-- Dataset excerpts --

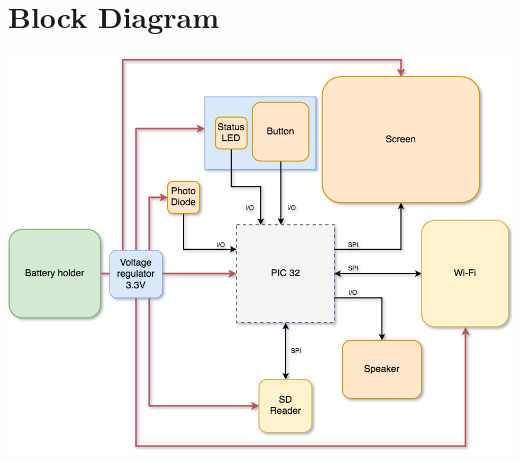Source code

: \documentclass[12pt,a4paper,landscape]{article}
\begin{document}
\section*{Block Diagram}
	\includegraphics[width=19cm]{block-diagram.png}

\newpage
{}
\end{document}
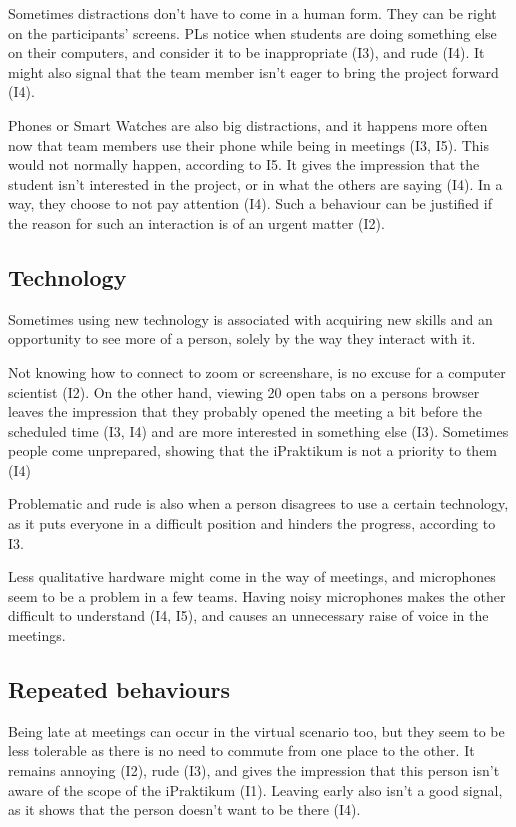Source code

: Sometimes distractions don't have to come in a human form. They can be right on the participants' screens. PLs notice when students are doing something else on their computers, and consider it to be inappropriate (I3), and rude (I4). It might also signal that the team member isn't eager to bring the project forward (I4).

Phones or Smart Watches are also big distractions, and it happens more often now that team members use their phone while being in meetings (I3, I5). This would not normally happen, according to I5. It gives the impression that the student isn't interested in the project, or in what the others are saying (I4). In a way, they choose to not pay attention (I4). Such a behaviour can be justified if the reason for such an interaction is of an urgent matter (I2). 

\subsection{Technology}

Sometimes using new technology is associated with acquiring new skills  and an opportunity to see more of a person, solely by the way they interact with it.

Not knowing how to connect to zoom or screenshare, is no excuse for a computer scientist (I2). On the other hand, viewing 20 open tabs on a persons browser leaves the impression that they probably opened the meeting a bit before the scheduled time (I3, I4) and are more interested in something else (I3). Sometimes people come unprepared, showing that the iPraktikum is not a priority to them (I4)

Problematic and rude is also when a person disagrees to use a certain technology, as it puts everyone in a difficult position and hinders the progress, according to I3. 

Less qualitative hardware might come in the way of meetings, and microphones seem to be a problem in a few teams. Having noisy microphones makes the other difficult to understand (I4, I5), and causes an unnecessary raise of voice in the meetings.

\subsection{Repeated behaviours}

Being late at meetings can occur in the virtual scenario too, but they seem to be less tolerable as there is no need to commute from one place to the other. It remains annoying (I2), rude (I3), and gives the impression that this person isn't aware of the scope of the iPraktikum (I1). Leaving early also isn't a good signal, as it shows that the person doesn't want to be there (I4).

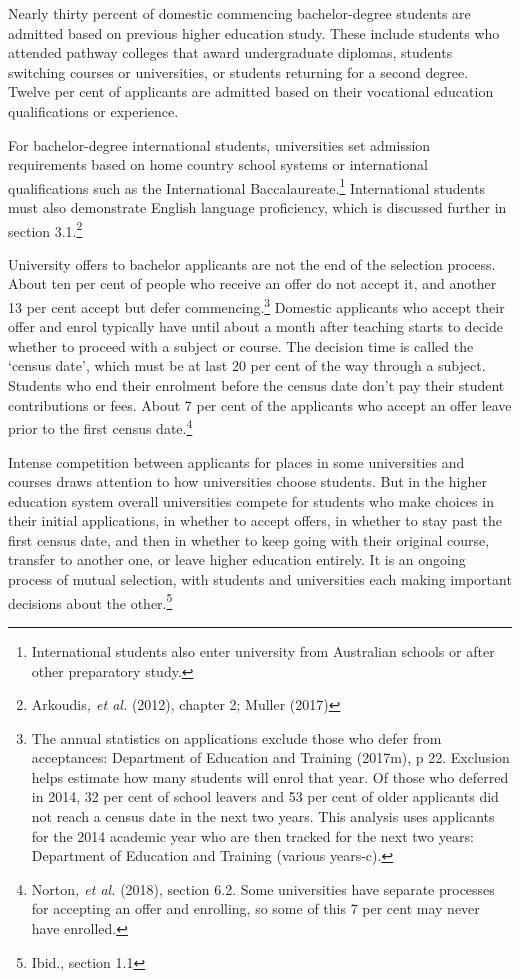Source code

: \documentclass[]{book}
\begin{document}
Nearly thirty percent of domestic commencing bachelor-degree students are admitted based on previous higher education study. These include students who attended pathway colleges that award undergraduate diplomas, students switching courses or universities, or students returning for a second degree. Twelve per cent of applicants are admitted based on their vocational education qualifications or experience.

For bachelor-degree international students, universities set admission requirements based on home country school systems or international qualifications such as the International Baccalaureate.\footnote{International students also enter university from Australian schools or after other preparatory study.} International students must also demonstrate English language proficiency, which is discussed further in section 3.1.\footnote{Arkoudis\emph{, et al.} (2012), chapter 2; Muller (2017)}

University offers to bachelor applicants are not the end of the selection process. About ten per cent of people who receive an offer do not accept it, and another 13 per cent accept but defer commencing.\footnote{The annual statistics on applications exclude those who defer from acceptances: Department of Education and Training (2017m), p 22. Exclusion helps estimate how many students will enrol that year. Of those who deferred in 2014, 32 per cent of school leavers and 53 per cent of older applicants did not reach a census date in the next two years. This analysis uses applicants for the 2014 academic year who are then tracked for the next two years: Department of Education and Training (various years-c).} Domestic applicants who accept their offer and enrol typically have until about a month after teaching starts to decide whether to proceed with a subject or course. The decision time is called the `census date', which must be at last 20 per cent of the way through a subject. Students who end their enrolment before the census date don't pay their student contributions or fees. About 7 per cent of the applicants who accept an offer leave prior to the first census date.\footnote{Norton\emph{, et al.} (2018), section 6.2. Some universities have separate processes for accepting an offer and enrolling, so some of this 7 per cent may never have enrolled.}

Intense competition between applicants for places in some universities and courses draws attention to how universities choose students. But in the higher education system overall universities compete for students who make choices in their initial applications, in whether to accept offers, in whether to stay past the first census date, and then in whether to keep going with their original course, transfer to another one, or leave higher education entirely. It is an ongoing process of mutual selection, with students and universities each making important decisions about the other.\footnote{Ibid., section 1.1}
\end{document}
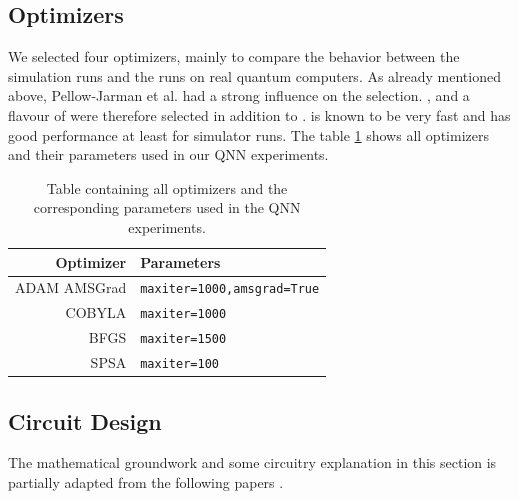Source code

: \clearpage

\subsection{Optimizers}
We selected four optimizers, mainly to compare the behavior between the simulation runs and the runs on real quantum computers. As already mentioned above, Pellow-Jarman et al\cite{pellow-jarman_comparison_2021}. had a strong influence on the selection. ,  and a flavour of  were therefore selected in addition to .  is known to be very fast and has good performance at least for simulator runs. The table \ref{table:qnn_optimizers_and_ parameters} shows all optimizers and their parameters used in our QNN experiments.

\begin{table}[!h]
    \centering
    \begin{tabular}{rl}
    \hline
    \textbf{Optimizer}      & \textbf{Parameters}                                      \\ \hline
    ADAM AMSGrad\tablefootnote{\url{https://qiskit.org/documentation/stubs/qiskit.algorithms.optimizers.ADAM.html#qiskit.algorithms.optimizers.ADAM}} & \texttt{maxiter=1000,amsgrad=True}  \\ \hline
    COBYLA\tablefootnote{\url{https://qiskit.org/documentation/stubs/qiskit.algorithms.optimizers.COBYLA.html#qiskit.algorithms.optimizers.COBYLA}} & \texttt{maxiter=1000}               \\ \hline
    BFGS\tablefootnote{\url{https://qiskit.org/documentation/stubs/qiskit.algorithms.optimizers.L_BFGS_B.html#qiskit.algorithms.optimizers.L_BFGS_B}} & \texttt{maxiter=1500}               \\ \hline
    SPSA\tablefootnote{\url{https://qiskit.org/documentation/stubs/qiskit.algorithms.optimizers.SPSA.html#qiskit.algorithms.optimizers.SPSA}} & \texttt{maxiter=100}                \\ \hline
    \end{tabular}
    \caption{Table containing all optimizers and the corresponding parameters used in the QNN experiments.}
    \label{table:qnn_optimizers_and_ parameters}
\end{table}

\clearpage

\subsection{Circuit Design}
The mathematical groundwork and some circuitry explanation in this section is partially adapted from the following papers \cite{havlicekSupervisedLearningQuantum2019,ThomsenComparingQNNs_QSVM}.


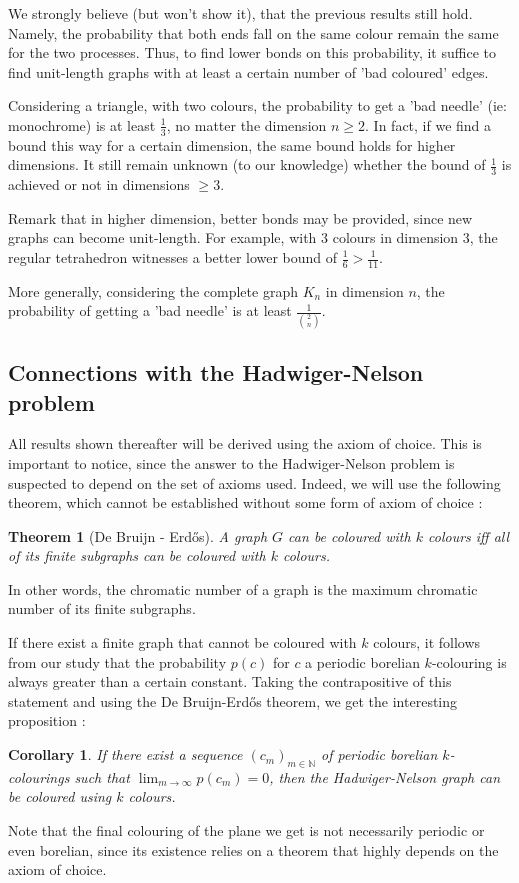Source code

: \documentclass[a4paper,11pt]{article}
\newtheorem{cons}{Corollary}
\newtheorem{theo}{Theorem}
\theoremstyle{definition}
\theoremstyle{remark}
\begin{document}
We strongly believe (but won't show it), that the previous results still hold. Namely, the probability that both ends fall on the same colour remain the same for the two processes. Thus, to find lower bonds on this probability, it suffice to find unit-length graphs with at least a certain number of 'bad coloured' edges.

Considering a triangle, with two colours, the probability to get a 'bad needle' (ie: monochrome) is at least $\frac{1}{3}$, no matter the dimension $n \geq 2$. In fact, if we find a bound this way for a certain dimension, the same bound holds for higher dimensions. It still remain unknown (to our knowledge) whether the bound of $\frac{1}{3}$ is achieved or not in dimensions $\geq 3$. 


Remark that in higher dimension, better bonds may be provided, since new graphs can 
become unit-length. For example, with $3$ colours in dimension $3$, the regular 
tetrahedron witnesses a better lower bound 
of $\frac 1 6 >\frac 1 {11}$.


More generally, considering the complete graph $K_n$ in dimension $n$, the probability of getting 
a 'bad needle' is at least $ \frac{1}{\binom 2 n}$.

\subsection{Connections with the Hadwiger-Nelson problem} \label{hn}
All results shown thereafter will be derived using the axiom of choice. 
This is important to notice, since the answer to the Hadwiger-Nelson problem is 
suspected to depend on the set of axioms used. Indeed, we will use the 
following theorem, which cannot be established without some form of axiom of 
choice :
\begin{theo}[De Bruijn - Erdős]
 A graph $G$ can be coloured with $k$ colours iff all of its finite subgraphs 
 can be coloured with $k$ colours.
\end{theo}
In other words, the chromatic number of a graph is the maximum chromatic number 
of its finite subgraphs.

If there exist a finite graph that cannot be coloured with $k$ colours, it 
follows from our study that the probability $p(c)$ for $c$ a periodic borelian 
$k$-colouring is always greater than a certain constant. Taking the 
contrapositive of this statement and using the De Bruijn-Erdős theorem, we get  
the interesting proposition :
\begin{cons}
 If there exist a sequence $(c_m)_{m \in \mathbb{N}}$ of periodic borelian 
 $k$-colourings such that $\lim_{m \to \infty} p(c_m) = 0$, then the 
 Hadwiger-Nelson graph can be coloured using $k$ colours.
\end{cons}
Note that the final colouring of the plane we get is not necessarily periodic 
or even borelian, since its existence relies on a theorem that highly depends 
on the axiom of choice.
\end{document}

-- What you are asked to do --
Copy each line above that has the word "maxiter".

-- Task result --
    ADAM AMSGrad\tablefootnote{\url{https://qiskit.org/documentation/stubs/qiskit.algorithms.optimizers.ADAM.html#qiskit.algorithms.optimizers.ADAM}} & \texttt{maxiter=1000,amsgrad=True}  \\ \hline
    COBYLA\tablefootnote{\url{https://qiskit.org/documentation/stubs/qiskit.algorithms.optimizers.COBYLA.html#qiskit.algorithms.optimizers.COBYLA}} & \texttt{maxiter=1000}               \\ \hline
    BFGS\tablefootnote{\url{https://qiskit.org/documentation/stubs/qiskit.algorithms.optimizers.L_BFGS_B.html#qiskit.algorithms.optimizers.L_BFGS_B}} & \texttt{maxiter=1500}               \\ \hline
    SPSA\tablefootnote{\url{https://qiskit.org/documentation/stubs/qiskit.algorithms.optimizers.SPSA.html#qiskit.algorithms.optimizers.SPSA}} & \texttt{maxiter=100}                \\ \hline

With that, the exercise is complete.